The relief comes as a result of the administration’s efforts to rectify issues within existing programs, particularly the income-driven repayment plans and PSLF (Public Service Loan Forgiveness). The breakdown of the $9 billion relief package is as follows:
- Over $5 billion will be allocated to 53,000 borrowers who have dedicated a decade or more of their careers to public service, providing them with a well-deserved financial respite.
- Approximately $2.8 billion of the forgiveness will benefit 51,000 borrowers enrolled in income-driven repayment plans. These borrowers, who have diligently made payments for 20 years or more, will finally receive the relief they were entitled to but had been denied due to administrative errors.
- Another $1.2 billion will go to around 22,000 borrowers with total or permanent disabilities who have been identified and approved for discharge through a data match with the Social Security Administration.
This latest announcement is expected to have political implications as well, potentially bolstering President Biden’s chances for re-election. Mark Kantrowitz, a higher education expert, noted that Biden’s record in forgiving student loan debt stands out among previous presidents, setting him apart from other candidates aspiring to the nation’s highest office.
The development comes after the Supreme Court rejected President Biden’s earlier plan for the cancellation of up to $20,000 in student debt for millions of Americans. Undeterred by this setback, the Biden administration has continued to explore alternative avenues to provide relief to borrowers.
While the $9 billion in debt relief is a step in the right direction, advocates like Astra Taylor, co-founder of the Debt Collective, have called for even more comprehensive debt cancellation.
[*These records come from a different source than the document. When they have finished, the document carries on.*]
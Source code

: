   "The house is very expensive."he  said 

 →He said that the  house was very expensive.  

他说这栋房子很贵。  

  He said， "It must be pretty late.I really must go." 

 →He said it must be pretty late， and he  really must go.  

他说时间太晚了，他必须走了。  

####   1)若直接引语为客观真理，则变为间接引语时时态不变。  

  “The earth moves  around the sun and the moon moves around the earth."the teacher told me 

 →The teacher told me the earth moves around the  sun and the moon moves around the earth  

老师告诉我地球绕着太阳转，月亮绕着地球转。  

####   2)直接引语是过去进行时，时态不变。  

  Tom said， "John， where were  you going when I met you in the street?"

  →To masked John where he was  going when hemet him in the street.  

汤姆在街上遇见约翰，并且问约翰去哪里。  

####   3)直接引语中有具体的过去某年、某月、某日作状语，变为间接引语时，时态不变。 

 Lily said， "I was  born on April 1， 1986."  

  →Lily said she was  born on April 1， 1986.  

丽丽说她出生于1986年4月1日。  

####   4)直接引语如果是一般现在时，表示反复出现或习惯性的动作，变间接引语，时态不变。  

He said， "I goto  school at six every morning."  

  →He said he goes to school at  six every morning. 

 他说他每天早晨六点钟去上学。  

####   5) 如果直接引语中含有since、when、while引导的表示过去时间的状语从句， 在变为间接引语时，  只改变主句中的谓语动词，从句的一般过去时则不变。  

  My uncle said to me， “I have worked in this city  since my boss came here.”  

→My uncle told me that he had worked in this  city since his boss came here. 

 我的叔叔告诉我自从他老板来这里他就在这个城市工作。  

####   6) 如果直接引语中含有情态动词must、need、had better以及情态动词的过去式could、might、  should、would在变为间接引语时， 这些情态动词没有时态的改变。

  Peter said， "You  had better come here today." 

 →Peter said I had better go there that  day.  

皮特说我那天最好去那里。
They argue that if the Department of Education can cancel this amount, it can cancel all outstanding student debt. This move would align with the president’s commitment to assisting borrowers grappling with the complexities of repayment.
It’s worth noting that federal student loan payments resumed on October 1st after a hiatus of over three years. Concerns for the potential consequences had been raised, including delinquency and defaults, if the administration was unable to deliver on its ambitious student loan forgiveness plans.
President Biden has also introduced a 12-month “on-ramp” to repayment, designed to shield borrowers from the most severe consequences of missed payments. This timeline is, in part, influenced by the political calendar, as experts believe that data on borrower hardship will not be available until after the 2024 presidential election.